Just a little note...the almond cookies don't seem like they are going to stay together because the dough is so fragile...but, don't despair ...they do!

They make ~ 4 dozen (you should see my freezer)!
  • 1 cup softened butter
  • 1 cup icing sugar divided
  • 2 cups all purpose flour
  • 1 tsp vanilla
  • 3/4 cup chopped almonds

Cream the butter and 1/2 cup icing sugar, add flour and vanilla and mix well. Stir in the almonds and shape into 1 inch balls.

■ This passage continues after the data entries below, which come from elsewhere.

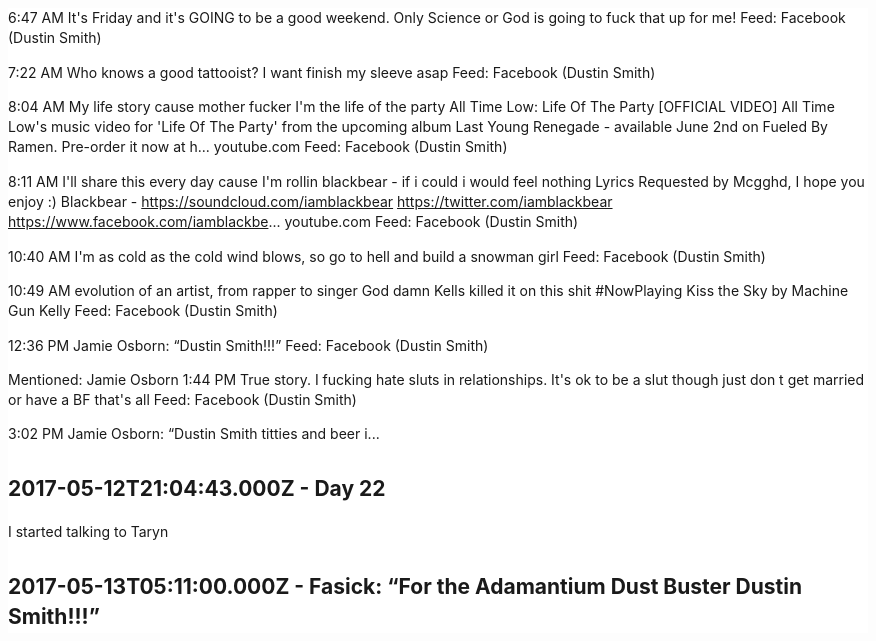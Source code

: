 6:47 AM
It's Friday and it's GOING to be a good weekend. Only Science or God is going to fuck that up for me!
Feed: Facebook (Dustin Smith)

7:22 AM
Who knows a good tattooist? I want finish my sleeve asap
Feed: Facebook (Dustin Smith)

8:04 AM
My life story cause mother fucker I'm the life of the party
All Time Low: Life Of The Party [OFFICIAL VIDEO]
All Time Low's music video for 'Life Of The Party' from the upcoming album Last Young Renegade - available June 2nd on Fueled By Ramen. Pre-order it now at h...
youtube.com
Feed: Facebook (Dustin Smith)

8:11 AM
I'll share this every day cause I'm rollin
blackbear - if i could i would feel nothing Lyrics
Requested by Mcgghd, I hope you enjoy :) Blackbear - https://soundcloud.com/iamblackbear https://twitter.com/iamblackbear https://www.facebook.com/iamblackbe...
youtube.com
Feed: Facebook (Dustin Smith)

10:40 AM
I'm as cold as the cold wind blows, so go to hell and build a snowman girl
Feed: Facebook (Dustin Smith)

10:49 AM
evolution of an artist, from rapper to singer God damn Kells killed it on this shit
#NowPlaying Kiss the Sky by Machine Gun Kelly
Feed: Facebook (Dustin Smith)

12:36 PM
Jamie Osborn: “Dustin Smith!!!”
Feed: Facebook (Dustin Smith)

Mentioned: Jamie Osborn
1:44 PM
True story. I fucking hate sluts in relationships. It's ok to be a slut though just don t get married or have a BF that's all
Feed: Facebook (Dustin Smith)

3:02 PM
Jamie Osborn: “Dustin Smith titties and beer i...

## 2017-05-12T21:04:43.000Z - Day 22

I started talking to Taryn

## 2017-05-13T05:11:00.000Z - Fasick: “For the Adamantium Dust Buster Dustin Smith!!!”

Bake on an ungreased cookie sheet at 350 F for 15 minutes or until the bottoms are a light golden brown. Cool for a few minutes and roll them in remaining icing sugar... Enjoy!

Lemon coconut squares

This recipe makes and another 4 dozen.

  • 1-1/2 cups flour
  • 1/2 cup icing sugar
  • 3/4 cup cold butter
  • 4 eggs
  • 1-1/2 cups sugar
  • 1/2 cup lemon juice
  • 1 tsp baking powder
  • 3/4 cup flaked coconut

Combine flour and icing sugar;cut in butter until crumbly. Press into 13 by 9 baking dish and bake at 350 F for 15 minutes.

Beat eggs, sugar, lemon juice and and baking powder until combined. Pour over crust and sprinkle with coconut. Bake at 350 F for 20-25 minutes. Cool and cut into squares... Nummy little bites!!